By Zach Novetsky
Forget about Ahmadinejad. His address to the UN on Yom HaShoah [Holocaust Remembrance Day] was the most despicable affront to Holocaust remembrance (nay, human dignity) that has ever happened in the post-WWII era. Instead, let me attempt to salvage some of the world's lost dignity by remembering the Holocaust in a way that it should be remembered, in a way that it must be remembered. At 6PM, we gathered in front of the United Nations, again at the Plaza des Nations. However, this time, we were joined by two-thousand people to commemorate the systematic extermination of six million Jews, and many millions of non-Jews. And for several hours, we stood together as a single body, simultaneously forgetting the travesty of the day's events while remembering the greatest tragedy in modern history.
Night fell upon us. A sea of candles ignited within our midst and a light broke forth from the dark, as the words of Elie Wiesel were carried in the Geneva winds: "Anti-Semitism did not perish in the gas chambers of Aushowitz, Jews did." We must ensure that these words are never forgotten, that Elie Wiesel's story and the countless story of other survivors is never forgotten. This is our most serious obligation. And we must promise, to never forget the Holocaust but most importantly, as Jews, we must never remain indifferent when human rights are violated around the world!
I cannot deny that the day was largely negative: The actions of the few were overshadowed by the inaction of the many (the UN).
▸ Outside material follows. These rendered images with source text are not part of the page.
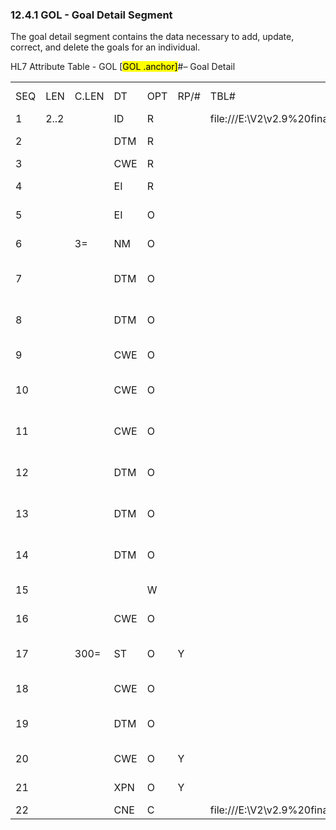 ### 12.4.1 GOL - Goal Detail Segment

The goal detail segment contains the data necessary to add, update, correct, and delete the goals for an individual.

HL7 Attribute Table - GOL [<mark>GOL .anchor]</mark>#– Goal Detail

|     |     |     |     |     |     |     |     |     |
| --- | --- | --- | --- | --- | --- | --- | --- | --- |
| SEQ | LEN | C.LEN | DT | OPT | RP/# | TBL# | ITEM # | ELEMENT NAME |
| 1 | 2..2 |  | ID | R |  | file:///E:\V2\v2.9%20final%20Nov%20from%20Frank\V29_CH02C_Tables.docx#HL70287[0287] | 02534 | Action Code |
| 2 |  |  | DTM | R |  |  | 00817 | Action Date/Time |
| 3 |  |  | CWE | R |  |  | 00818 | Goal ID |
| 4 |  |  | EI | R |  |  | 00819 | Goal Instance ID |
| 5 |  |  | EI | O |  |  | 00820 | Episode of Care ID |
| 6 |  | 3= | NM | O |  |  | 00821 | Goal List Priority |
| 7 |  |  | DTM | O |  |  | 00822 | Goal Established Date/Time |
| 8 |  |  | DTM | O |  |  | 00824 | Expected Goal Achieve Date/Time |
| 9 |  |  | CWE | O |  |  | 00825 | Goal Classification |
| 10 |  |  | CWE | O |  |  | 00826 | Goal Management Discipline |
| 11 |  |  | CWE | O |  |  | 00827 | Current Goal Review Status |
| 12 |  |  | DTM | O |  |  | 00828 | Current Goal Review Date/Time |
| 13 |  |  | DTM | O |  |  | 00829 | Next Goal Review Date/Time |
| 14 |  |  | DTM | O |  |  | 00830 | Previous Goal Review Date/Time |
| 15 |  |  |  | W |  |  | 00831 | Goal Review Interval |
| 16 |  |  | CWE | O |  |  | 00832 | Goal Evaluation |
| 17 |  | 300= | ST | O | Y |  | 00833 | Goal Evaluation Comment |
| 18 |  |  | CWE | O |  |  | 00834 | Goal Life Cycle Status |
| 19 |  |  | DTM | O |  |  | 00835 | Goal Life Cycle Status Date/Time |
| 20 |  |  | CWE | O | Y |  | 00836 | Goal Target Type |
| 21 |  |  | XPN | O | Y |  | 00837 | Goal Target Name |
| 22 |  |  | CNE | C |  | file:///E:\V2\v2.9%20final%20Nov%20from%20Frank\V29_CH02C_Tables.docx#HL70725[0725] | 02182 | Mood Code |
Here is a telling encounter I had with a man from an Iranian NGO. He assured me that the overlap between Yom HaShoah and the Second Durban Conference was no mere coincidence. And I have no reason to dismiss his claim: afterall, Iran was the Vice-Chair of the preparatory committee.
But I witnessed hope, strength and courage on this day of Yom HaShoah that far transcended the depravity of a tyrant and his fellow pawns. Remembering the lessons of the Holocaust is a task that the United Nations has yet to fully realize. Progress has been made: the Genocide Convention marks its 60th anniversary; the International Criminal Court has been formed. Yet words, charters, threats, and sanctions are inadequate when action is demanded. And as the UN session came to a close, I must accuse a great many nations, those who did not walkout in protest, of the crime of indifference - on a day that remembers the "perils of indifference."